①どんな本か
・『私たちはなぜ税金を納めるのか』の著者、京都大学の諸富先生の、現在進行中の多国籍企業や富裕層による租税回避の動きを阻止しようとする、グローバル・タックスの背景、対応策、国際的合意への展望をコンパクトにまとめた本です。
・税金は国家単位ですが、グローバル化の現在、国家をこえて課税できるか、その理念と難しさがわかります。


②どんな内容か
・目次を紹介しておきます。
  第1章 資本主義とともに変わりゆく税制
  第2章 グローバル化と国民国家の相克
  第3章 たちはだかる多国籍企業の壁
  第4章 デジタル課税の波
  第5章 新たな国際課税ルールの模索
  第6章 ネットワーク型課税権力の誕生
  第7章 ポスト・コロナの時代のグルーバル・タックス
  終章 租税民主主義を問う
・第1章から第3章までが現状の紹介、第4章が課題提起、第5章、第6章が新たな国際的取組みの紹介、第7章と終章までが国際公共財の重要性と今後の展望になります。


③役立つところ
・第1章から第3章までの前半が授業で使えるところです。
・グルーバル化のなかで、国民国家単位の税制をすり抜けるように租税回避に走るGAFAやスタバなどの多国籍企業、政治家や富裕層などの実態が具体的データで紹介されます。

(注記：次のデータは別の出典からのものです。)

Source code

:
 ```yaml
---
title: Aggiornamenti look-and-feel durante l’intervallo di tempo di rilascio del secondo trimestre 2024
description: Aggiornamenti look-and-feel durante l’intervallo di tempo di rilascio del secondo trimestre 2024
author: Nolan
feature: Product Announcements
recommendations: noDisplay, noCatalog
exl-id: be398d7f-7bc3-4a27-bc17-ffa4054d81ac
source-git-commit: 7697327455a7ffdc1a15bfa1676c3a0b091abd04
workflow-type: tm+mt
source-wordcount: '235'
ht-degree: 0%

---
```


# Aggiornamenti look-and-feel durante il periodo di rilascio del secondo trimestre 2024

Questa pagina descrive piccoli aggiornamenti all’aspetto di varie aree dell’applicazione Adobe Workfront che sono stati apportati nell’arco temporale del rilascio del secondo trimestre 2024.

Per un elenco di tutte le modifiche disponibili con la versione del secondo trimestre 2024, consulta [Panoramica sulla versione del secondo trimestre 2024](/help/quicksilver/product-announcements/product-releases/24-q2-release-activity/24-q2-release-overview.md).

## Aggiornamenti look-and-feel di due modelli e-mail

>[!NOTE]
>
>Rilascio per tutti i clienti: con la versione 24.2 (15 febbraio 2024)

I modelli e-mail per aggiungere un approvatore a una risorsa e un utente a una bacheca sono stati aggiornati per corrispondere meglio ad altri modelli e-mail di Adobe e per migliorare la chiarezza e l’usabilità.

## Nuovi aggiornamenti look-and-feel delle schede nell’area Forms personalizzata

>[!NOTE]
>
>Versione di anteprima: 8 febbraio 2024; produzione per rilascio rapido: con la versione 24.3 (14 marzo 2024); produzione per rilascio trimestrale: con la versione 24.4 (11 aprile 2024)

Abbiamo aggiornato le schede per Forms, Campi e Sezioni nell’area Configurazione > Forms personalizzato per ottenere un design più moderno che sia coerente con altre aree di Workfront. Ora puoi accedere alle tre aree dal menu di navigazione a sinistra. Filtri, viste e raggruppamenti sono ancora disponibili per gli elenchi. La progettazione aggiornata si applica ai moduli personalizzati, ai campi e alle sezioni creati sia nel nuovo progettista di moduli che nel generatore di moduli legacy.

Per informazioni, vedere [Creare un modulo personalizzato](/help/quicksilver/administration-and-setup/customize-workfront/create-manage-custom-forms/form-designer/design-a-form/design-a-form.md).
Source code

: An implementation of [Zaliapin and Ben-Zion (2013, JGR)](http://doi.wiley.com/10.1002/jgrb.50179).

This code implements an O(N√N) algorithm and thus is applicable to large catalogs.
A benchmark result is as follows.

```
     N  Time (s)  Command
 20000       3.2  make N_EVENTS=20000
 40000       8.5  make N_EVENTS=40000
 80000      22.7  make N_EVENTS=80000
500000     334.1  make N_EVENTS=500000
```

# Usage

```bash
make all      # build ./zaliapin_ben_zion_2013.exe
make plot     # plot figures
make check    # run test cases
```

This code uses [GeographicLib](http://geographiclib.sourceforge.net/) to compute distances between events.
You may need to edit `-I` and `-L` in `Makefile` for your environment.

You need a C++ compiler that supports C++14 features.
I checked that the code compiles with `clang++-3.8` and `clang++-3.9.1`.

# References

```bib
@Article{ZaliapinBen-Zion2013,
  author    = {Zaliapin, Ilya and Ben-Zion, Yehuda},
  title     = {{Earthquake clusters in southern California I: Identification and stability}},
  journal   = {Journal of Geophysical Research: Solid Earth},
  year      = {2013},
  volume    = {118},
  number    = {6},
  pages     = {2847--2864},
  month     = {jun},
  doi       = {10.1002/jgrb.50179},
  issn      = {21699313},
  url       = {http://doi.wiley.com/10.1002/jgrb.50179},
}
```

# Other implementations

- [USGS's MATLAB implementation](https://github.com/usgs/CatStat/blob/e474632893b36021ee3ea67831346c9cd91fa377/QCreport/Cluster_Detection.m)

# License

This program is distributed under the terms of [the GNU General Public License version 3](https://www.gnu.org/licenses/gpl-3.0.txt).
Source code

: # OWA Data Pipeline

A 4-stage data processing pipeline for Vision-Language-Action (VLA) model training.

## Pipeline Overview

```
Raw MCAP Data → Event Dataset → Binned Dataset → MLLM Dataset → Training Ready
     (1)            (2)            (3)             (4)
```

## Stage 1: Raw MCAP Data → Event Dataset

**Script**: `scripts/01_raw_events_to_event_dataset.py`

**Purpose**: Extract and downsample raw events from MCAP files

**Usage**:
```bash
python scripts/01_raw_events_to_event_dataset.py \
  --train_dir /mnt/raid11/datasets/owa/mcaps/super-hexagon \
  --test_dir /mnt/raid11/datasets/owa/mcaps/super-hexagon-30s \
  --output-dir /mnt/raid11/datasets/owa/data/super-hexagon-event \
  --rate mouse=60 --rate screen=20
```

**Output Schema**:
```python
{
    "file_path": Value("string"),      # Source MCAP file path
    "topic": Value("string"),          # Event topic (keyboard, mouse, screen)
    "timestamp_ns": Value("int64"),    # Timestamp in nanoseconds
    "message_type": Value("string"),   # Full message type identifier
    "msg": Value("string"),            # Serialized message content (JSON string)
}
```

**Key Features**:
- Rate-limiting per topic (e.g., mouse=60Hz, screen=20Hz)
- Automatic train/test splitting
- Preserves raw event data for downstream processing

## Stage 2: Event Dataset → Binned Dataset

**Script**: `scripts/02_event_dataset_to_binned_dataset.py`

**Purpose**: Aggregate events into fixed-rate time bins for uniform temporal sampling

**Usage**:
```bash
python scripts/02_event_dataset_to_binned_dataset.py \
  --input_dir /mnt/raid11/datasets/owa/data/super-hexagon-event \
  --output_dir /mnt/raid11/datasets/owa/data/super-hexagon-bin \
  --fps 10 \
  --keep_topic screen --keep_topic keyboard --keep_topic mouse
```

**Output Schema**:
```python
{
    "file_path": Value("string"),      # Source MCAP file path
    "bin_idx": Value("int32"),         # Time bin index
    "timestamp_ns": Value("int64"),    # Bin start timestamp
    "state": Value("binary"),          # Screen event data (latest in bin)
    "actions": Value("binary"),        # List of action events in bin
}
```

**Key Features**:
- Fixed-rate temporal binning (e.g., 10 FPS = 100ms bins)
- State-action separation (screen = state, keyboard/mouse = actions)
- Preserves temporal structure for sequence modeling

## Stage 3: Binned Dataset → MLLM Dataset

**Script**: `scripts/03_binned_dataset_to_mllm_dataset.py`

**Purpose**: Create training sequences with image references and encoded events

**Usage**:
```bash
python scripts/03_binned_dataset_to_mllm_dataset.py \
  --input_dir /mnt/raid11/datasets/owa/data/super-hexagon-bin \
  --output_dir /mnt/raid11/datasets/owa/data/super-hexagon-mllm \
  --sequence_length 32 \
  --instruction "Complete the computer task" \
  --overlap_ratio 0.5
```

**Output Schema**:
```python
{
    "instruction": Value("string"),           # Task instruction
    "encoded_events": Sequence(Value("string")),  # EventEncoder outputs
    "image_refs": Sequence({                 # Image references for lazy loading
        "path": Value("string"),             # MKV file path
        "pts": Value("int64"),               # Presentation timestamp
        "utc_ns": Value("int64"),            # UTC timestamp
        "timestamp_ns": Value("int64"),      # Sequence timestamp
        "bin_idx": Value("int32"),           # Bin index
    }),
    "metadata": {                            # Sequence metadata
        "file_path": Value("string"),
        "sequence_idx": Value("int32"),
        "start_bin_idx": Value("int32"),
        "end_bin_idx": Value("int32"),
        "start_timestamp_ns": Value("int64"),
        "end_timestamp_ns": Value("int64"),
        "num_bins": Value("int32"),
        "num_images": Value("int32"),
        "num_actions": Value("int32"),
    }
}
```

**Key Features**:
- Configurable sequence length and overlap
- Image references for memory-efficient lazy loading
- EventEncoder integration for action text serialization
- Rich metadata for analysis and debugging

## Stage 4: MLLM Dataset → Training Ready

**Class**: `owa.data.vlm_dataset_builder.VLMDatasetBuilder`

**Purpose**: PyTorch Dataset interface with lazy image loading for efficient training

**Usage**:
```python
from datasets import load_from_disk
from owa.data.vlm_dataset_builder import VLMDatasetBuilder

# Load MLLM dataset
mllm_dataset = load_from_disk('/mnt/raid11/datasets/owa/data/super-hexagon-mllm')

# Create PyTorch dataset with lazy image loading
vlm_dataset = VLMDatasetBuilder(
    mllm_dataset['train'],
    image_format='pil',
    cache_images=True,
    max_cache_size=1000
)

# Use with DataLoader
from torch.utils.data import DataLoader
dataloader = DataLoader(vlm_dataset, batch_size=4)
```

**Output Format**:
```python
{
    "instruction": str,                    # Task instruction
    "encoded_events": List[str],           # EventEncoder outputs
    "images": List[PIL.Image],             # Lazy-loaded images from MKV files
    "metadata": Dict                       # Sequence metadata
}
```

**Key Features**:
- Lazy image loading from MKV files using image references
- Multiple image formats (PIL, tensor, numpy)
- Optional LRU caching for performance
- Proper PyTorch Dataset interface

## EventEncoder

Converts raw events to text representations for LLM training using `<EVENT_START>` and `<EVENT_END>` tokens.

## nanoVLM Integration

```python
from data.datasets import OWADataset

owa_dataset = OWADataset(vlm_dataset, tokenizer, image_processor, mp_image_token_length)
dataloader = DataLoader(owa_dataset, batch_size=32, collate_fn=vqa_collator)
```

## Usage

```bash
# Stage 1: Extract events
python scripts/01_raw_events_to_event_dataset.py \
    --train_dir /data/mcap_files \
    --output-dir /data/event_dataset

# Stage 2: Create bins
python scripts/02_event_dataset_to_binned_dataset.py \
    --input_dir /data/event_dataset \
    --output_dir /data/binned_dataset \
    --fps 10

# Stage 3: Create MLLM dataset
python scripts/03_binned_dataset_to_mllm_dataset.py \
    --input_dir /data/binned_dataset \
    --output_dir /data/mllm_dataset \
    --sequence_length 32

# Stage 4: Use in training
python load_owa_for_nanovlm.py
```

・特に、第2章で取り上げられている、所得税率が1億円でピークをうち、それを超える富裕層では所得税率の負担が下がるという日本の税制の現状を指摘(本書p21)している箇所は、累進課税による所得再分配効果が書かれている教科書とのギャップを知らせてくれています。

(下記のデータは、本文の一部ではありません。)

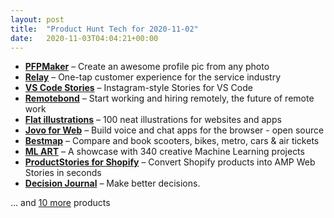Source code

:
 ```yaml
---
layout: post
title:  "Product Hunt Tech for 2020-11-02"
date:   2020-11-03T04:04:21+00:00
---
```


* **[PFPMaker](https://www.producthunt.com/posts/pfpmaker?utm_campaign=producthunt-api&utm_medium=api-v2&utm_source=Application%3A+Daily+Digest+RSS+v2+%28ID%3A+29748%29)** – Create an awesome profile pic from any photo
* **[Relay](https://www.producthunt.com/posts/relay-7326b96c-ffcb-4dd1-98fe-67ebdcb18b13?utm_campaign=producthunt-api&utm_medium=api-v2&utm_source=Application%3A+Daily+Digest+RSS+v2+%28ID%3A+29748%29)** – One-tap customer experience for the service industry
* **[VS Code Stories](https://www.producthunt.com/posts/vs-code-stories?utm_campaign=producthunt-api&utm_medium=api-v2&utm_source=Application%3A+Daily+Digest+RSS+v2+%28ID%3A+29748%29)** – Instagram-style Stories for VS Code
* **[Remotebond](https://www.producthunt.com/posts/remotebond?utm_campaign=producthunt-api&utm_medium=api-v2&utm_source=Application%3A+Daily+Digest+RSS+v2+%28ID%3A+29748%29)** – Start working and hiring remotely, the future of remote work
* **[Flat illustrations](https://www.producthunt.com/posts/flat-illustrations?utm_campaign=producthunt-api&utm_medium=api-v2&utm_source=Application%3A+Daily+Digest+RSS+v2+%28ID%3A+29748%29)** – 100 neat illustrations for websites and apps
* **[Jovo for Web](https://www.producthunt.com/posts/jovo-for-web?utm_campaign=producthunt-api&utm_medium=api-v2&utm_source=Application%3A+Daily+Digest+RSS+v2+%28ID%3A+29748%29)** – Build voice and chat apps for the browser - open source
* **[Bestmap](https://www.producthunt.com/posts/bestmap?utm_campaign=producthunt-api&utm_medium=api-v2&utm_source=Application%3A+Daily+Digest+RSS+v2+%28ID%3A+29748%29)** – Compare and book scooters, bikes, metro, cars & air tickets
* **[ML ART](https://www.producthunt.com/posts/ml-art?utm_campaign=producthunt-api&utm_medium=api-v2&utm_source=Application%3A+Daily+Digest+RSS+v2+%28ID%3A+29748%29)** – A showcase with 340 creative Machine Learning projects
* **[ProductStories for Shopify](https://www.producthunt.com/posts/productstories-for-shopify?utm_campaign=producthunt-api&utm_medium=api-v2&utm_source=Application%3A+Daily+Digest+RSS+v2+%28ID%3A+29748%29)** – Convert Shopify products into AMP Web Stories in seconds
* **[Decision Journal](https://www.producthunt.com/posts/decision-journal-3?utm_campaign=producthunt-api&utm_medium=api-v2&utm_source=Application%3A+Daily+Digest+RSS+v2+%28ID%3A+29748%29)** – Make better decisions.

… and [10 more](https://www.producthunt.com/tech) products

・第4章以降は、教室で取り上げるには専門的過ぎる部分が多いのですが、経済のグローバル化、デジタル化が税制にとどまらず、経済全体にどのような影響を与えているか、それに対する取組みの現状を知っておくことが、授業に厚みを与えることになるでしょう。


④感想
・中学生に財政を教えている際に手に取って、生徒に日本の税の実態はこんな状態なんだと説明しました。ちょうど、トランプ大統領がほとんど所得税を払っていないことが話題になっていた時だったので、生徒の注目度は高いものがありました。
・著者の諸富先生は、篠原ゼミの出身で、ネットワークの「夏休み経済教室」にも登場したことがある先生です。この本でも、「あとがき」に篠原先生が登場します。参照あれ。
・「あとがき」でも紹介されていますが、多国籍企業や富裕層の租税回避に関しては、志賀櫻氏の『タックス・ヘイブン』(岩波新書)がおすすめです。
・また、グローバル・タックスの考え方は、本メルマガ、7月号に紹介した、バナジー&デュフロ『絶望を希望に変える経済学』(日本経済新聞出版)にも取り上げられています。ちなみに、同書は、日経新聞のエコノミストが選ぶ2020年の経済書の第一位となっていました。